Thomas Schütte, United Enemies, 2011.

The United Enemies (1993-94) for whom Schütte is most well know, even though they were rejected and criticized at the time of their making, are frightening, curious, painful and touching all at the same time. Schütte re-makes them again and again over the course of his career in multiple media. They appear in the 1990s as plasticine and clay figures, put on display under glass domes. He represents these same figures in photographs, and then most recently, in 2010 they become giant cast bronze and steel sculptures who hover like wounded warriors through the courtyards at Monnaie de Paris. These figures also have deformed faces, but by the time they are cast as giants, we are so used to their unusual faces that we are captivated by their misshapen and broken bodies. As warriors, they tower over us, threatening with their power, and yet, they are tethered together, forever united but struggling to separate. They are prisoners to each other, the enemy. In the courtyards, the sculpted fabrics wrapped around metal bodies are hoisted up, exposing their peg legs, like amputated soldiers who nevertheless manage to walk. They are resilient, but fragile in their deformity and vulnerability.

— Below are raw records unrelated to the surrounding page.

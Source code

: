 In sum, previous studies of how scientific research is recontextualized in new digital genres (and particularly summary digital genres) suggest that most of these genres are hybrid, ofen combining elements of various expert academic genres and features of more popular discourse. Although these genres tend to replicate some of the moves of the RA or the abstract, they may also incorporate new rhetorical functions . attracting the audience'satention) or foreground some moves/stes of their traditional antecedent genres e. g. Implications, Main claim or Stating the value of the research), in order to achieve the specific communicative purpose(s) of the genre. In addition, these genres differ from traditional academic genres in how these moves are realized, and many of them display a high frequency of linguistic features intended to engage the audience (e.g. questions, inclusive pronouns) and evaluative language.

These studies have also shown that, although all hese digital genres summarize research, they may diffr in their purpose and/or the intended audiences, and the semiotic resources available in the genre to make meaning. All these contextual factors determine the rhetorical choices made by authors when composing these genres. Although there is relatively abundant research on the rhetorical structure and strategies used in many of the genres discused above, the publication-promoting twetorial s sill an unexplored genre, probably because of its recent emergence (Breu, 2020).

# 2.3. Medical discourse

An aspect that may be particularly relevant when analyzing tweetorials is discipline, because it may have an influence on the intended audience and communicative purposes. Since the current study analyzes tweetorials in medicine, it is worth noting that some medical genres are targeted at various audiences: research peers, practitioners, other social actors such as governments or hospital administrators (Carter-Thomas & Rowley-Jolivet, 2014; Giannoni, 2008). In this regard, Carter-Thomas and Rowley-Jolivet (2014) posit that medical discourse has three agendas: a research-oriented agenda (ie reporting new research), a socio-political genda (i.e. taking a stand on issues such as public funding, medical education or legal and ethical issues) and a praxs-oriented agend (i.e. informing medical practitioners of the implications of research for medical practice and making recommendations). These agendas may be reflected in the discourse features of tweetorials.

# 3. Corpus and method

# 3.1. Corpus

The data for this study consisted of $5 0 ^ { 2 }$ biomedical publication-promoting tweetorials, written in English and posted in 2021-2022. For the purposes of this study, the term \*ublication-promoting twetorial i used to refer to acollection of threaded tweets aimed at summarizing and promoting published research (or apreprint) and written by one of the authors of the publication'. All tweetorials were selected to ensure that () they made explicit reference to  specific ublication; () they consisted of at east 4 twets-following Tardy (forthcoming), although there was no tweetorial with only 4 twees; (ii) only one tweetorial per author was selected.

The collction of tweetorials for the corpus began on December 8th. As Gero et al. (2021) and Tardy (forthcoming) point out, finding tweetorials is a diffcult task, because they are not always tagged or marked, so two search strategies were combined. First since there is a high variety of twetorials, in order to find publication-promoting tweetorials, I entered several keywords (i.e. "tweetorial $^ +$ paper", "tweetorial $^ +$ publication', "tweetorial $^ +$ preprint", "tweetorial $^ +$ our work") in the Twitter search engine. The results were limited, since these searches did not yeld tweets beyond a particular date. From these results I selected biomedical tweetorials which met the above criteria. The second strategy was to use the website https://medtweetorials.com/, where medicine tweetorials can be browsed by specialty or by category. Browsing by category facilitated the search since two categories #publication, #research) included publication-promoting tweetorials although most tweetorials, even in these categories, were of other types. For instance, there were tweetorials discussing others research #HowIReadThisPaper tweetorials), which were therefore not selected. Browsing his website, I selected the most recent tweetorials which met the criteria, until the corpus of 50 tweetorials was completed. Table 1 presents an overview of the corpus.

Thomas Schütte, Dritte Schwester, 2013

One of the most powerful pieces on display is The Third Sister (2013); a woman weeping. This doesn’t sound so exciting, but the bust is made of steel. Tears fall down her cheeks from closed eyes. Sadness, suffering, melancholy and death are not such strange figures for a sculptor to capture, but steel, bronze, glass and aluminium are also not the materials in which such fragile human emotions and states are conventionally cast. The execution of the impossible—capturing tender emotions in inflexible metals—is breathtaking to behold. In another contradiction, inside the display cases around the edges of the Monnaie de Paris’s main room, glass faces removed from their heads lie on wooden plinths turning the display case into a mausoleum of which the glass door is left hanging open.
Thomas Schütte, Fratelli, 2012
Size matters for Schütte: the size, and also, where the figures are placed, if they are elevated, or if they tower over us will determine how we look at them. Moreover, the size and material of execution is often surprising, and at the very least it often adds further conflict to an already dense creation. Four busts from 2012, Fratelli, are oversized patinated bronzes on steel plinths, arranged in a circle. We have no option but to stand inside the circle if we want to see their faces. We stand surrounded by the brothers who, though wearing the coats and cloaks of popes, are threatening us with their facial expressions. They are intimidating because they are bigger than us, they are four and we are one, staring with bolts for eyeballs, smirking, and if they could talk we imagine them hurling abuse our way.
Thomas Schütte's wounded warriors @ Monnaie de Paris
Schütte’s Trois Actes includes no busts of great men or heroes, but these are its real subjects. Our mind wanders to all the statues dotting the streets of London especially, but also Paris, and we imagine their legs cut off like Schütte’s wounded warriors. As much as he represents the deformed, the outcast, the socially rejected, Schütte also makes big, noble and honoured men very small. In one of the most poignant, a soldier carries his face, making him anonymous, a nobody in the fight for someone else’s life. The great men of history manage to stand, but are always maimed on their pedestals. There is also a religious element to all these statues. I was reminded of all the Christs on the cross and other icons that are worshipped and fawned over, even though no such images are present. Nevertheless, all the weeping and wailing, the ambiguous gender of the masks, heads, faces rubbed out and multiple images of the same, repeated figures, or bodies being tied together. All of them are simultaneously critique of the ones we worship as well as an elevation of the ones we do not.